Art. 90.Obblighi del committente o del responsabile dei lavori

1. Il committente o il responsabile dei lavori, nella fase di progettazione dell'opera, ed in particolare al momento delle scelte tecniche, nell'esecuzione del progetto e nell'organizzazione delle operazioni di cantiere, si attiene ai principi e alle misure generali di tutela di cui all'articolo 15. Al fine di permettere la pianificazione dell'esecuzione in condizioni di sicurezza dei lavori o delle fasi di lavoro che si devono svolgere simultaneamente o successivamente tra loro, il committente o il responsabile dei lavori prevede nel progetto la durata di tali lavori o fasi di lavoro.
2. Il committente o il responsabile dei lavori, nella fase della progettazione dell'opera, valuta i documenti di cui all'articolo 91, comma 1, lettere a) e b).
3. Nei cantieri in cui e' prevista la presenza di più imprese, anche non contemporanea, il committente, anche nei casi di coincidenza con l'impresa esecutrice, o il responsabile dei lavori, contestualmente all'affidamento dell'incarico di progettazione, designa il coordinatore per la progettazione.
4. Nel caso di cui al comma 3, il committente o il responsabile dei lavori, prima dell'affidamento dei lavori, designa il coordinatore per l'esecuzione dei lavori, in possesso dei requisiti di cui all'articolo 98.
5. La disposizione di cui al comma 4 si applica anche nel caso in cui, dopo l'affidamento dei lavori a un'unica impresa, l'esecuzione dei lavori o di parte di essi sia affidata a una o più imprese.
6. Il committente o il responsabile dei lavori, qualora in possesso dei requisiti di cui all'articolo 98, ha facoltà di svolgere le funzioni sia di coordinatore per la progettazione sia di coordinatore per l'esecuzione dei lavori.
7. Il committente o il responsabile dei lavori comunica alle imprese esecutrici e ai lavoratori autonomi il nominativo del coordinatore per la progettazione e quello del coordinatore per l'esecuzione dei lavori.
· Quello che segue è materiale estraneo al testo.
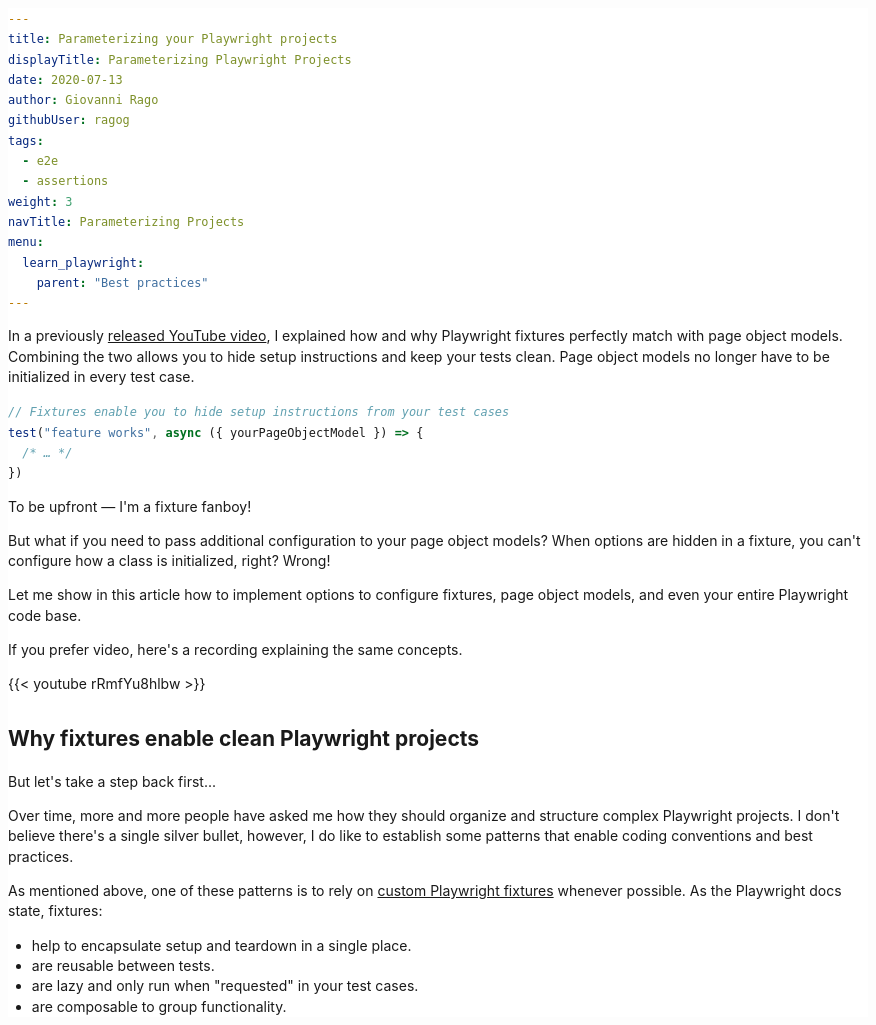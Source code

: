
 ```yaml
---
title: Parameterizing your Playwright projects
displayTitle: Parameterizing Playwright Projects
date: 2020-07-13
author: Giovanni Rago
githubUser: ragog
tags:
  - e2e
  - assertions
weight: 3
navTitle: Parameterizing Projects
menu:
  learn_playwright:
    parent: "Best practices"
---
```


In a previously [released YouTube video](https://www.youtube.com/watch?v=k488kAtT-Pw), I explained how and why Playwright fixtures perfectly match with page object models. Combining the two allows you to hide setup instructions and keep your tests clean. Page object models no longer have to be initialized in every test case.


```js
// Fixtures enable you to hide setup instructions from your test cases
test("feature works", async ({ yourPageObjectModel }) => {
  /* … */
})
```

To be upfront — I'm a fixture fanboy!

But what if you need to pass additional configuration to your page object models? When options are hidden in a fixture, you can't configure how a class is initialized, right? Wrong!

Let me show in this article how to implement options to configure fixtures, page object models, and even your entire Playwright code base.

If you prefer video, here's a recording explaining the same concepts.

{{< youtube rRmfYu8hlbw >}}

## Why fixtures enable clean Playwright projects

But let's take a step back first...

Over time, more and more people have asked me how they should organize and structure complex Playwright projects. I don't believe there's a single silver bullet, however, I do like to establish some patterns that enable coding conventions and best practices.

As mentioned above, one of these patterns is to rely on [custom Playwright fixtures](https://playwright.dev/docs/test-fixtures#creating-a-fixture) whenever possible. As the Playwright docs state, fixtures:

- help to encapsulate setup and teardown in a single place.
- are reusable between tests.
- are lazy and only run when "requested" in your test cases.
- are composable to group functionality.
Tali nominativi sono indicati nel cartello di cantiere.
8. Il committente o il responsabile dei lavori ha facoltà di sostituire in qualsiasi momento, anche personalmente, se in possesso dei requisiti di cui all'articolo 98, i soggetti designati in attuazione dei commi 3 e 4.
9. Il committente o il responsabile dei lavori, anche nel caso di affidamento dei lavori ad un'unica impresa:
    a) verifica l'idoneità tecnico-professionale dell'impresa affidataria, delle imprese esecutrici e dei lavoratori autonomi in relazione alle funzioni o ai lavori da affidare, con le modalità di cui all'allegato XVII. Nei casi di cui al comma 11, il requisito di cui al periodo che precede si considera soddisfatto mediante presentazione da parte delle imprese del certificato di iscrizione alla Camera di commercio, industria e artigianato e del documento unico di regolarità contributiva, corredato da autocertificazione in ordine al possesso degli altri requisiti previsti dall'allegato XVII;
    b) chiede alle imprese esecutrici una dichiarazione dell'organico medio annuo, distinto per qualifica, corredata dagli estremi delle denunce dei lavoratori effettuate all'Istituto nazionale della previdenza sociale (INPS), all'Istituto nazionale assicurazione infortuni sul lavoro (INAIL) e alle casse edili, nonche' una dichiarazione relativa al contratto collettivo stipulato dalle organizzazioni sindacali comparativamente più rappresentative, applicato ai lavoratori dipendenti. Nei casi di cui al comma 11, il requisito di cui al periodo che precede si considera soddisfatto mediante presentazione da parte delle imprese del documento unico di regolarità contributiva e dell'autocertificazione relativa al contratto collettivo applicato;
    c) trasmette all'amministrazione competente, prima dell'inizio dei lavori oggetto del permesso di costruire o della denuncia di inizio attività, il nominativo delle imprese esecutrici dei lavori unitamente alla documentazione di cui alle lettere a) e b). L'obbligo di cui al periodo che precede sussiste anche in caso di lavori eseguiti in economia mediante affidamento delle singole lavorazioni a lavoratori autonomi, ovvero di lavori realizzati direttamente con proprio personale dipendente senza ricorso all'appalto. In assenza del documento unico di regolarità contributiva, anche in caso di variazione dell'impresa esecutrice dei lavori, l'efficacia del titolo abilitativo e' sospesa.
10. In assenza del piano di sicurezza e di coordinamento di cui all'articolo 100 o del fascicolo di cui all'articolo 91, comma 1, lettera b), quando previsti, oppure in assenza di notifica di cui all'articolo 99, quando prevista, e' sospesa l'efficacia del titolo abilitativo. L'organo di vigilanza comunica l'inadempienza all'amministrazione concedente.
11. In caso di lavori privati, la disposizione di cui al comma 3 non si applica ai lavori non soggetti a permesso di costruire. Si applica in ogni caso quanto disposto dall'articolo 92, comma 2.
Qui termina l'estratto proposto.